Image: Photograph of Repatriation ceremony at Ulster Museum. Pictured left to right: Kathryn Thomson, Chief Executive at National Museums NI, Dane Uluwehi Maxwell, Norman Mana Caceres, Brandy Kalehua Caceres, and Starr Kalahiki – Hui Iwi Kuamo’o, and Aaron Snipe, United States Embassy
Photograph of Repatriation ceremony at Ulster Museum. Pictured left to right: Kathryn Thomson, Chief Executive at National Museums NI, Dane Uluwehi Maxwell, Norman Mana Caceres, Brandy Kalehua Caceres, and Starr Kalahiki – Hui Iwi Kuamo’o, and Aaron Snipe, United States Embassy

Following ongoing dialogue with Native Hawaiian descendants and researchers and the Office of Hawaiian Affairs, National Museums NI hosted an official handover ceremony at Ulster Museum on 5th May 2022 and successfully repatriated ancestral Hawaiian human remains, iwi kūpuna, and sacred objects, mea kapu, which were part of the World Cultures collection. The repatriation process involved a private ceremony followed by a public ceremony at Ulster Museum. Hawaiian representatives, National Museums NI colleagues and delegates from the United States Embassy were in attendance.

Office of Hawaiian Affairs Board Chair, Carmen “Hulu” Lindsey said: “The return of the iwi kūpuna and mea kapu to this delegation of Native Hawaiians, so that they may be returned home to their final resting place, is an act of compassion and understanding that is much needed and long overdue.”

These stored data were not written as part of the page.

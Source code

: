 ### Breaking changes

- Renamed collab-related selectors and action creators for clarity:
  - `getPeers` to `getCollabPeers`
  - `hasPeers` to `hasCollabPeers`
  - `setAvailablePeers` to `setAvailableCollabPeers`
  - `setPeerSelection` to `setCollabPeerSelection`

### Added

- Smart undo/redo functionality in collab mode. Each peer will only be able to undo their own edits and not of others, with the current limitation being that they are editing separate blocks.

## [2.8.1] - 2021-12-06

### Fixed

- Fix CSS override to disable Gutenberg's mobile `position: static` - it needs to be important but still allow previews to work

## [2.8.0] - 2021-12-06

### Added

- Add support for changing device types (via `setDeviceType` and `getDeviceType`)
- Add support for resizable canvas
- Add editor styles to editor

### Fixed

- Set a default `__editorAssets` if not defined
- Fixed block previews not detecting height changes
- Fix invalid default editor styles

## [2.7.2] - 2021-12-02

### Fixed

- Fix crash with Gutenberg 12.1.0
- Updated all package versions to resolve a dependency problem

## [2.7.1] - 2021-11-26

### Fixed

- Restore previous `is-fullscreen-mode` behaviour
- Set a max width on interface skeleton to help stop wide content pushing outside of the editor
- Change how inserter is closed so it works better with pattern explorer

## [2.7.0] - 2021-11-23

Kathryn Thomson, Chief Executive at National Museums NI said: “National Museums NI believes it has legal and ethical responsibilities to redress the injustices shown to Native Hawaiian cultural values and traditions, and so through ongoing dialogue, it was agreed that these iwi kūpuna and mea kapu should be returned by repatriation to the Native Hawaiians through the Office of Hawaiian Affairs, a self-governing corporate body of the State of Hawai’i.”’

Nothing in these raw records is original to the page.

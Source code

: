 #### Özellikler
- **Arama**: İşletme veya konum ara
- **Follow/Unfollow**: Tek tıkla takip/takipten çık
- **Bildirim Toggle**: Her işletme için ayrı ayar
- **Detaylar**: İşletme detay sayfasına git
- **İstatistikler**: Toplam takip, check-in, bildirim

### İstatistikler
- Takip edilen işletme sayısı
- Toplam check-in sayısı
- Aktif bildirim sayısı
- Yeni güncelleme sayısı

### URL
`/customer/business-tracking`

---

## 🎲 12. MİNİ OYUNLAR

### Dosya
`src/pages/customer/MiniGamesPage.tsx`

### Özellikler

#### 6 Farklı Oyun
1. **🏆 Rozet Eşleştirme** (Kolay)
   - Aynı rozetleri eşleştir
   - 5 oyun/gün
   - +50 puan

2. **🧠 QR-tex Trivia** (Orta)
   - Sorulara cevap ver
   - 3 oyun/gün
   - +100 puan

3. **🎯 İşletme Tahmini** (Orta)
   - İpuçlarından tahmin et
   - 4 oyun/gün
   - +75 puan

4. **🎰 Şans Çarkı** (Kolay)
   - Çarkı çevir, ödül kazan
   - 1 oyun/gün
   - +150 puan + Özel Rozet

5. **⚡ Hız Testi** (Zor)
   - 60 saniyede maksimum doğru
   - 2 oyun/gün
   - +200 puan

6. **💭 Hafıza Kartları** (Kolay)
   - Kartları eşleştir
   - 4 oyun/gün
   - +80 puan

Repatriation and Restitution Proposals

National Museums NI welcomes enquiries about the repatriation or restitution of material in the World Cultures collections. All enquiries should be addressed to:

Anne Orr
Registrar
National Museums NI
Anne.orr@nmni.com
028 9039 5151

Please provide accession numbers (if known), information about the objects covered by the enquiry, and background as to why a return to the community of origin is being sought

Our Registrar will acknowledge receipt of the enquiry and schedule a meeting where the enquiry will be discussed in more detail. Following this meeting, and a period of further discussion and information gathering and sharing, a formal repatriation proposal may then be made to the Chief Executive Officer of National Museums NI. Our Registrar will discuss what information is required for the formal request. The Chief Executive Officer will acknowledge receipt of the formal proposal and provide an indicative timeline for the decision making process. The proposal will then be presented to National Museums NI’s Board of Trustees for their consideration, the outcome of which will be communicated to the interested parties in a timely manner.